Life’s What You Make It

Phillip Schofield

Michael Joseph, £20

In his soul-baring autobiography, Schofield insists he “absolutely” didn’t know he was gay when he married wife Steph, and that he wasn’t forced to come out.

He recalls a happy childhood in Cornwall and the early years of his broadcasting career. Fans of This Morning will love inside stories of his 18 years on the show, especially his partnerships with Fern Britton and Holly Willoughby (“the sister I never had”).

The first half is a gallop through his life and career, the second an account of his decision to come out. It’s candid, brave and highly readable.

BY EMMA LEE-POTTER

Phillip Schofield’s Life’s What You Make It

Limitless

Tim Peake

Century, £20

In 2016, Major Tim Peake became the first British astronaut to complete a spacewalk on the International Space Station. In the six-month mission, he conducted research, ran the London marathon on a treadmill and presented a Brit award to Adele.

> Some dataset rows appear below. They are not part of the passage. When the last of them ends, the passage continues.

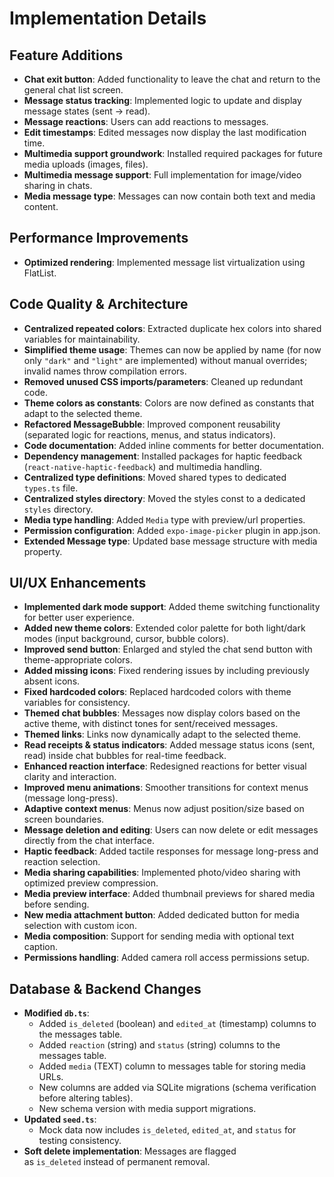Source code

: # Implementation Details

## Feature Additions

- **Chat exit button**: Added functionality to leave the chat and return to the general chat list screen.
- **Message status tracking**: Implemented logic to update and display message states (sent → read).
- **Message reactions**: Users can add reactions to messages.
- **Edit timestamps**: Edited messages now display the last modification time.
- **Multimedia support groundwork**: Installed required packages for future media uploads (images, files).
- **Multimedia message support**: Full implementation for image/video sharing in chats.
- **Media message type**: Messages can now contain both text and media content.

## Performance Improvements

- **Optimized rendering**: Implemented message list virtualization using FlatList.

## Code Quality & Architecture

- **Centralized repeated colors**: Extracted duplicate hex colors into shared variables for maintainability.
- **Simplified theme usage**: Themes can now be applied by name (for now only `"dark"` and `"light"` are implemented) without manual overrides; invalid names throw compilation errors.
- **Removed unused CSS imports/parameters**: Cleaned up redundant code.
- **Theme colors as constants**: Colors are now defined as constants that adapt to the selected theme.
- **Refactored MessageBubble**: Improved component reusability (separated logic for reactions, menus, and status indicators).
- **Code documentation**: Added inline comments for better documentation.
- **Dependency management**: Installed packages for haptic feedback (`react-native-haptic-feedback`) and multimedia handling.
- **Centralized type definitions**: Moved shared types to dedicated `types.ts` file.
- **Centralized styles directory**: Moved the styles const to a dedicated `styles` directory.
- **Media type handling**: Added `Media` type with preview/url properties.
- **Permission configuration**: Added `expo-image-picker` plugin in app.json.
- **Extended Message type**: Updated base message structure with media property.

## UI/UX Enhancements

- **Implemented dark mode support**: Added theme switching functionality for better user experience.
- **Added new theme colors**: Extended color palette for both light/dark modes (input background, cursor, bubble colors).
- **Improved send button**: Enlarged and styled the chat send button with theme-appropriate colors.
- **Added missing icons**: Fixed rendering issues by including previously absent icons.
- **Fixed hardcoded colors**: Replaced hardcoded colors with theme variables for consistency.
- **Themed chat bubbles**: Messages now display colors based on the active theme, with distinct tones for sent/received messages.
- **Themed links**: Links now dynamically adapt to the selected theme.
- **Read receipts & status indicators**: Added message status icons (sent, read) inside chat bubbles for real-time feedback.
- **Enhanced reaction interface**: Redesigned reactions for better visual clarity and interaction.
- **Improved menu animations**: Smoother transitions for context menus (message long-press).
- **Adaptive context menus**: Menus now adjust position/size based on screen boundaries.
- **Message deletion and editing**: Users can now delete or edit messages directly from the chat interface.
- **Haptic feedback**: Added tactile responses for message long-press and reaction selection.
- **Media sharing capabilities**: Implemented photo/video sharing with optimized preview compression.
- **Media preview interface**: Added thumbnail previews for shared media before sending.
- **New media attachment button**: Added dedicated button for media selection with custom icon.
- **Media composition**: Support for sending media with optional text caption.
- **Permissions handling**: Added camera roll access permissions setup.

## Database & Backend Changes

- **Modified `db.ts`**:
    - Added `is_deleted` (boolean) and `edited_at` (timestamp) columns to the messages table.
    - Added `reaction` (string) and `status` (string) columns to the messages table.
    - Added `media` (TEXT) column to messages table for storing media URLs.
    - New columns are added via SQLite migrations (schema verification before altering tables).
    - New schema version with media support migrations.
- **Updated `seed.ts`**:
    - Mock data now includes `is_deleted`, `edited_at`, and `status` for testing consistency.
- **Soft delete implementation**: Messages are flagged as `is_deleted` instead of permanent removal.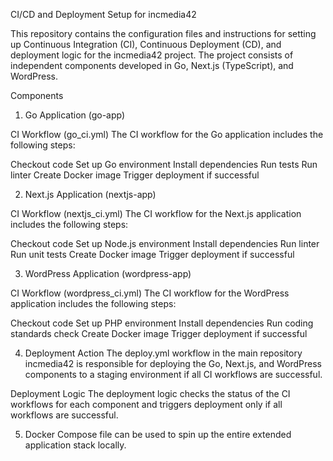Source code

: CI/CD and Deployment Setup for incmedia42

This repository contains the configuration files and instructions for setting up Continuous Integration (CI), Continuous Deployment (CD), and deployment logic for the incmedia42 project. The project consists of independent components developed in Go, Next.js (TypeScript), and WordPress.

Components
1. Go Application (go-app)

CI Workflow (go_ci.yml)
The CI workflow for the Go application includes the following steps:

Checkout code
Set up Go environment
Install dependencies
Run tests
Run linter
Create Docker image
Trigger deployment if successful

2. Next.js Application (nextjs-app)

CI Workflow (nextjs_ci.yml)
The CI workflow for the Next.js application includes the following steps:

Checkout code
Set up Node.js environment
Install dependencies
Run linter
Run unit tests
Create Docker image
Trigger deployment if successful

3. WordPress Application (wordpress-app)

CI Workflow (wordpress_ci.yml)
The CI workflow for the WordPress application includes the following steps:

Checkout code
Set up PHP environment
Install dependencies
Run coding standards check
Create Docker image
Trigger deployment if successful

4. Deployment Action
The deploy.yml workflow in the main repository incmedia42 is responsible for deploying the Go, Next.js, and WordPress components to a staging environment if all CI workflows are successful.

Deployment Logic
The deployment logic checks the status of the CI workflows for each component and triggers deployment only if all workflows are successful.

5. Docker Compose file can be used to spin up the entire
extended application stack locally.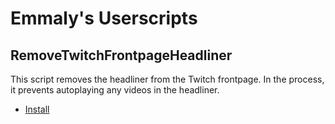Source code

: # Emmaly's Userscripts

## RemoveTwitchFrontpageHeadliner

This script removes the headliner from the Twitch frontpage.  In the process, it prevents autoplaying any videos in the headliner.

* [Install](https://github.com/emmaly/userscripts/raw/refs/heads/main/RemoveTwitchFrontpageHeadliner.user.js)
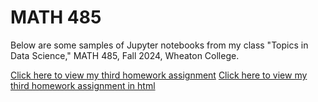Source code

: # MATH 485
Below are some samples of Jupyter notebooks from my class "Topics in Data Science," MATH 485, Fall 2024, Wheaton College.

[Click here to view my third homework assignment](https://github.com/ebro1013/Portfolio/blob/main/Homework%203.ipynb)
[Click here to view my third homework assignment in html](https://github.com/ebro1013/Portfolio/blob/main/Homework%203.html)
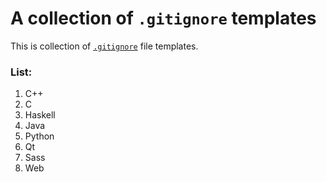 # A collection of `.gitignore` templates

This is collection of [`.gitignore`][man] file templates.

[man]: http://git-scm.com/docs/gitignore

### List:

1. C++
1. C
1. Haskell
1. Java
1. Python
1. Qt
1. Sass
1. Web

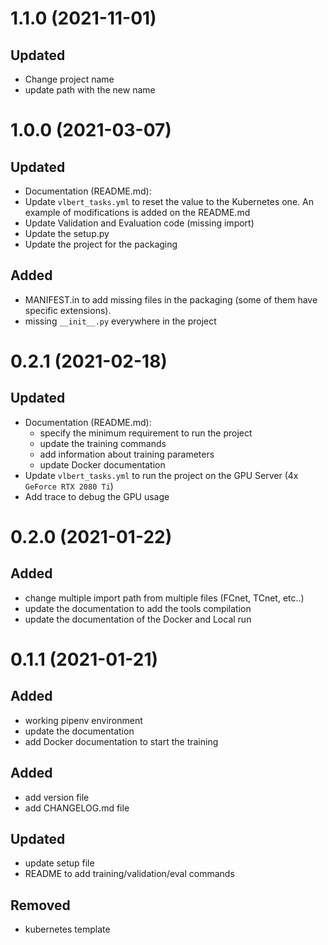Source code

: # 1.1.0 (2021-11-01)
## Updated
* Change project name
* update path with the new name

# 1.0.0 (2021-03-07)
## Updated
* Documentation (README.md):
* Update `vlbert_tasks.yml` to reset the value to the Kubernetes one. An example of modifications is added on the README.md
* Update Validation and Evaluation code (missing import)
* Update the setup.py
* Update the project for the packaging

## Added
* MANIFEST.in to add missing files in the packaging (some of them have specific extensions).
* missing `__init__.py` everywhere in the project

# 0.2.1 (2021-02-18)
## Updated
* Documentation (README.md):
    * specify the minimum requirement to run the project
    * update the training commands
    * add information about training parameters
    * update Docker documentation
* Update `vlbert_tasks.yml` to run the project on the GPU Server (4x `GeForce RTX 2080 Ti`)
* Add trace to debug the GPU usage

# 0.2.0 (2021-01-22)
## Added
* change multiple import path from multiple files (FCnet, TCnet, etc..)
* update the documentation to add the tools compilation
* update the documentation of the Docker and Local run


# 0.1.1 (2021-01-21)
## Added
* working pipenv environment
* update the documentation
* add Docker documentation to start the training


## Added
* add version file
* add CHANGELOG.md file

## Updated
* update setup file
* README to add training/validation/eval commands

## Removed
* kubernetes template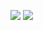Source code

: ![](http://github-profile-summary-cards.vercel.app/api/cards/most-commit-language?username=biells2&theme=date_night&exclude_repo=sanipower_comerciais)
![](http://github-profile-summary-cards.vercel.app/api/cards/profile-details?username=biells2&theme=date_night)  </a>


 
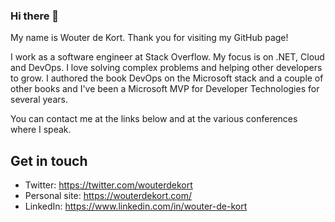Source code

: ### Hi there 👋 

My name is Wouter de Kort. Thank you for visiting my GitHub page! 

I work as a software engineer at Stack Overflow. My focus is on .NET, Cloud and DevOps. I love solving complex problems and helping other developers to grow. I authored the book DevOps on the Microsoft stack and a couple of other books and I've been a Microsoft MVP for Developer Technologies for several years.

You can contact me at the links below and at the various conferences where I speak.

## Get in touch

* Twitter: https://twitter.com/wouterdekort
* Personal site: https://wouterdekort.com/
* LinkedIn: https://www.linkedin.com/in/wouter-de-kort
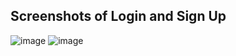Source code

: ## Screenshots of Login and Sign Up
![image](https://user-images.githubusercontent.com/51880083/235366592-d1a3ff4b-aba4-4de4-ae67-7b35756e9c9e.png)
![image](https://user-images.githubusercontent.com/51880083/235366607-8f7134ad-1f8c-41ee-8d95-aa022d89e216.png)
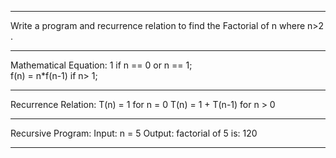 -------------------------------------------------------------------------------------

Write a program and recurrence relation to find the Factorial of n where n>2 .  

-------------------------------------------------------------------------------------

Mathematical Equation:
1 if n == 0 or n == 1;      
f(n) = n*f(n-1) if n> 1;

-------------------------------------------------------------------------------------

Recurrence Relation: 
T(n) = 1 for n = 0
T(n) = 1 + T(n-1) for n > 0

-------------------------------------------------------------------------------------

Recursive Program: 
Input: n = 5 
Output: 
factorial of 5 is: 120

-------------------------------------------------------------------------------------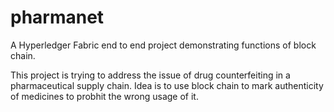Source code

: # pharmanet
A Hyperledger Fabric end to end project demonstrating functions of block chain.

This project is trying to address the issue of drug counterfeiting in a pharmaceutical supply chain. 
Idea is to use block chain to mark authenticity of medicines to probhit the wrong usage of it.
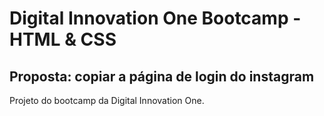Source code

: # Digital Innovation One Bootcamp - HTML & CSS

## Proposta: copiar a página de login do instagram

Projeto do bootcamp da Digital Innovation One.
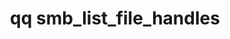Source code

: ---
category: smb
command: smb_list_file_handles
keywords: qq, qq_cli, smb_list_file_handles
optional_options:
- alternate: []
  help: Max files to return per request.
  name: --page-size
  required: false
- alternate: []
  help: "\n                Limits results to the specified file, as returned from\
    \ a command like\n                fs_file_get_attr or fs_read_dir.\n         \
    \       "
  name: --file-number
  required: false
- alternate:
  - --resolve-paths
  help: Returns the primary path of the opened file.
  name: -p
  required: false
- alternate: []
  help: Path to file
  name: --path
  required: false
permalink: /qq-cli-command-guide/smb/smb_list_file_handles.html
positional_options: []
sidebar: qq_cli_command_reference_sidebar
summary: This section explains how to use the <code>qq smb_list_file_handles</code>
  command.
synopsis: List SMB open file handles
title: qq smb_list_file_handles
usage: qq smb_list_file_handles [-h] [--page-size PAGE_SIZE] [--file-number FILE_NUMBER]
  [-p] [--path PATH]

---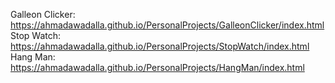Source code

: Galleon Clicker: https://ahmadawadalla.github.io/PersonalProjects/GalleonClicker/index.html \
Stop Watch: https://ahmadawadalla.github.io/PersonalProjects/StopWatch/index.html \
Hang Man: https://ahmadawadalla.github.io/PersonalProjects/HangMan/index.html 
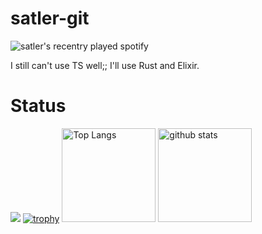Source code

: # satler-git

![satler's recentry played spotify](https://spotify-recently-played-readme.vercel.app/api?user=31esvanlpmk3rtcucqgoctnwkeau)

I still can't use TS well;;
I'll use Rust and Elixir.

# Status

![](https://github-profile-summary-cards.vercel.app/api/cards/profile-details?username=satler-git&theme=2077)
[![trophy](https://github-profile-trophy.vercel.app/?username=satler-git&theme=onedark)](https://github-profile-trophy.vercel.app/?username=ryo-ma&theme=tokyonight)
<img alt="Top Langs" height="150px" src="https://github-readme-stats.vercel.app/api/top-langs/?username=satler-git&layout=compact&count_private=true&show_icons=true&theme=tokyonight" />
<img alt="github stats" height="150px" src="https://github-readme-stats.vercel.app/api?username=satler-git&count_private=true&show_icons=true&show_icons=true&theme=tokyonight" />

The teenage Peake joined the Army Air Corps, became a helicopter pilot and later served in Bosnia and Afghanistan. Then wife Rebecca spotted an advert for new astronauts. He was one of six chosen from more than 8,400.

Full of courage, camaraderie and daring escapades, this reads like a Boys’ Own adventure.

BY EMMA LEE-POTTER

Limitless, Tim Peake’s autobiography

Because Of You

Dawn French

Penguin, £20

Two women give birth on a maternity ward as the clock ticks towards a new millennium: Hope, a cleaner, who has a gentle Sierra Leonean boyfriend Quiet Isaac; and Anna, married to cheating MP Julius.

After Hope and Isaac’s baby girl is stillborn, Hope does something that will change both couples’ lives.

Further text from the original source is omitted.